Служанка вернулась с ниткой переливающихся на свету янтарных бус и сделанной специально к ним круглой янтарной брошью — свадебным подарком Оберта. Фелиция надевала эти украшения всякий раз, когда в доме бывали гости.

Служанка поправила бусы на шее хозяйки, а затем прикрепила к желтому шелковому платку брошь. Благодаря своим сверкающим карим глазам и нежной матовой коже Фелиция относилась к числу тех немногих женщин, которым желтый цвет действительно был к лицу.

— Вы прекрасно выглядите, мадам. Сам король Эдуард не отказался бы поужинать с вами сегодня.

— О, благодарю, Бертиль, — рассмеялась молодая женщина, размышляя, не лучше ли ей было бы выбрать для сегодняшнего вечера что-нибудь поскромнее. Одно дело оказаться достойной того, чтобы отужинать с королем, и совсем другое — угодить соседям-саксам. Особенно после этой дурацкой встречи у навозной кучи. Не воспримет ли гостья богатый наряд и украшения новой соседки как насмешку?

Ее мужа, темноволосого коренастого бородача в закопченной от работы в кузнице одежде, Фелиция уже видела несколько раз, правда, мельком. Оберт говорил, что он оружейник при дворе самого графа Уэссекского. В течение последних трех дней Фелиция не раз задерживалась на пороге дома в надежде встретить жену оружейника и перекинуться с ней словечком, но та словно сквозь землю провалилась.

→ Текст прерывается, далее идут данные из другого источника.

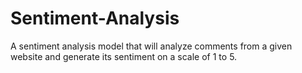 # Sentiment-Analysis
A sentiment analysis model that will analyze comments from a given website and generate its sentiment on a scale of 1 to 5.
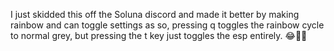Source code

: I just skidded this off the Soluna discord and made it better by making rainbow and can toggle settings as so, pressing q toggles the rainbow cycle to normal grey, but pressing the t key just toggles the esp entirely. 😂🤩🥳
                                                                               
                                                                               
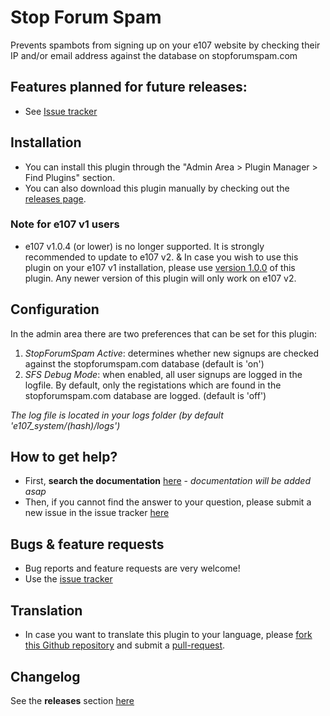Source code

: # Stop Forum Spam #

Prevents spambots from signing up on your e107 website by checking their IP and/or email address against the database on stopforumspam.com

## Features planned for future releases: 
* See [Issue tracker](https://github.com/e107inc/sfs/issues?q=is%3Aopen+is%3Aissue+label%3A%22status%3A+planned%22+label%3A%22type%3A+enhancement%22) 

## Installation
* You can install this plugin through the "Admin Area > Plugin Manager > Find Plugins" section. 
* You can also download this plugin manually by checking out the [releases page](https://github.com/e107inc/sfs/releases). 

### Note for e107 v1 users
* e107 v1.0.4 (or lower) is no longer supported. It is strongly recommended to update to e107 v2. 
& In case you wish to use this plugin on your e107 v1 installation, please use [version 1.0.0](https://github.com/e107inc/sfs/releases/tag/v1.0.0) of this plugin. Any newer version of this plugin will only work on e107 v2. 

## Configuration
In the admin area there are two preferences that can be set for this plugin:
1. *StopForumSpam Active*: determines whether new signups are checked against the stopforumspam.com database (default is 'on')
2. *SFS Debug Mode*: when enabled, all user signups are logged in the logfile. By default, only the registations which are found in the stopforumspam.com database are logged. (default is 'off')

*The log file is located in your logs folder (by default 'e107_system/(hash)/logs')*

## How to get help? ##
* First, **search the documentation** [here](#) - *documentation will be added asap*
* Then, if you cannot find the answer to your question, please submit a new issue in the issue tracker [here](https://github.com/e107inc/sfs/issues)

## Bugs &  feature requests ##
* Bug reports and feature requests are very welcome! 
* Use the [issue tracker](https://github.com/e107inc/sfs/issues)

## Translation ##
* In case you want to translate this plugin to your language, please [fork this Github repository](https://help.github.com/articles/fork-a-repo) and submit a [pull-request](https://help.github.com/articles/using-pull-requests).

## Changelog ##
See the **releases** section [here](https://github.com/e107inc/sfs/releases)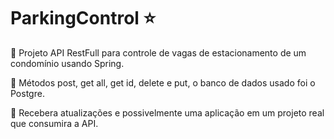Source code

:# ParkingControl :star:
:car: Projeto API RestFull para controle de vagas de estacionamento de um condomínio usando Spring. 

:small_red_triangle_down: Métodos post, get all, get id, delete e put, o banco de dados usado foi o Postgre.

:star2: Recebera atualizações e possivelmente uma aplicação em um projeto real que consumira a API.
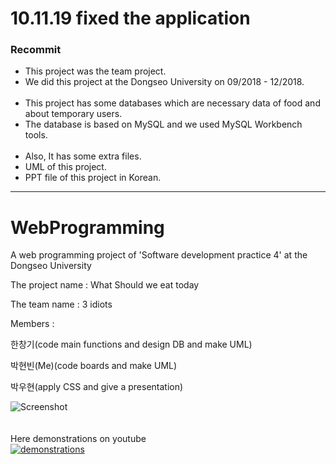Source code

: # 10.11.19 fixed the application

### Recommit<br>
<ul>
<li>This project was the team project.</li>
<li>We did this project at the Dongseo University on 09/2018 - 12/2018.</li>
<br>
<li>This project has some databases which are necessary data of food and about temporary users.</li>
<li>The database is based on MySQL and we used MySQL Workbench tools.</li>
<br>
<li>Also, It has some extra files.</li>
<li>UML of this project.</li>
<li>PPT file of this project in Korean.</li>
</ul>

---------------------------------------------------------------------------------------

# WebProgramming

A web programming project of 'Software development practice 4' at the Dongseo University<br>

The project name : What Should we eat today<br>

The team name : 3 idiots<br>

Members :<br>

한창기(code main functions and design DB and make UML)<br>

박현빈(Me)(code boards and make UML)<br>

박우현(apply CSS and give a presentation)<br>

![Screenshot](https://user-images.githubusercontent.com/37391569/68544379-417a4d00-03cb-11ea-9d17-2f4a34cb6ac4.JPG)
<br>
<br>
<br>
Here demonstrations on youtube
<br>
[![demonstrations](https://img.youtube.com/vi/qnrUlDF8amw/0.jpg)](https://www.youtube.com/watch?v=qnrUlDF8amw)
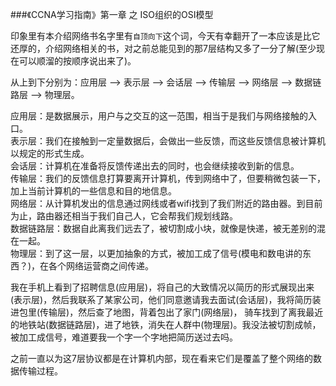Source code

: ###《CCNA学习指南》第一章 之 ISO组织的OSI模型

印象里有本介绍网络书名字里有`自顶向下`这个词，今天有幸翻开了一本应该是比它还厚的，介绍网络相关的书，对之前总能见到的那7层结构又多了一分了解(至少现在可以顺溜的按顺序说出来了)。

从上到下分别为：应用层 —> 表示层 —> 会话层 —> 传输层 —> 网络层 —> 数据链路层 —> 物理层。

应用层：是数据展示，用户与之交互的这一范围，相当于是我们与网络接触的入口。<br/>
表示层：我们在接触到一定量数据后，会做出一些反馈，而这些反馈信息被计算机以规定的形式生成。<br/>
会话层：计算机在准备将反馈传递出去的同时，也会继续接收到新的信息。<br/>
传输层：我们的反馈信息打算要离开计算机，传到网络中了，但要稍微包装一下，加上当前计算机的一些信息和目的地信息。<br/>
网络层：从计算机发出的信息通过网线或者wifi找到了我们附近的路由器。到目前为止，路由器还相当于我们自己人，它会帮我们规划线路。<br/>
数据链路层：数据自此离我们远去了，被切割成小块，就像是快递，被无差别的混在一起。<br/>
物理层：到了这一层，以更加抽象的方式，被加工成了信号(模电和数电讲的东西？)，在各个网络运营商之间传递。<br/>

我在手机上看到了招聘信息(应用层)，将自己的大致情况以简历的形式展现出来(表示层)，然后我联系了某家公司，他们同意邀请我去面试(会话层)，我将简历装进包里(传输层)，然后查了地图，背着包出了家门(网络层)，
骑车找到了离我最近的地铁站(数据链路层)，进了地铁，消失在人群中(物理层)。我没法被切割成帧，被加工成信号，难道要我一个字一个字地把简历送过去吗。

之前一直以为这7层协议都是在计算机内部，现在看来它们是覆盖了整个网络的数据传输过程。
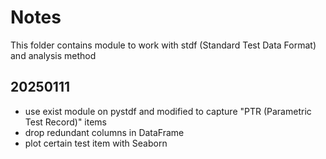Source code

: # Notes

This folder contains module to work with stdf (Standard Test Data Format) and analysis method

## 20250111
* use exist module on pystdf and modified to capture "PTR (Parametric Test Record)" items
* drop redundant columns in DataFrame
* plot certain test item with Seaborn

Спустившись из спальни вниз, Фелиция придирчивым взглядом окинула зал. Земляной пол устилали веточки высушенных трав — лаванды, розмарина и майорана, которые, когда на них наступали, распространяли по помещению благоухание. На стенах висели украшенные яркой вышивкой льняные холсты, тут и там горели дорогие восковые свечи. На застеленном лучшей скатертью столе вместо обыденных грубых деревянных блюд красовался глиняный сервиз — предмет гордости хозяйки дома. Из котла, висящего над огнем в камине, исходил соблазнительный аромат варева, которое помешивала пожилая служанка.

Со двора послышался стук колес и голос мужа, зовущий одного из слуг. Спустя несколько секунд чем-то расстроенный Оберт энергичным шагом вошел в зал.

Фелиция приняла из его рук тяжелую зимнюю накидку и тканый фригийский колпак. Ласково чмокнув жену в щеку, Оберт окоченевшими пальцами провел по покрытым инеем кудрям и, налив из доверху наполненной к приходу гостей бутыли бокал вина, сделал большой глоток.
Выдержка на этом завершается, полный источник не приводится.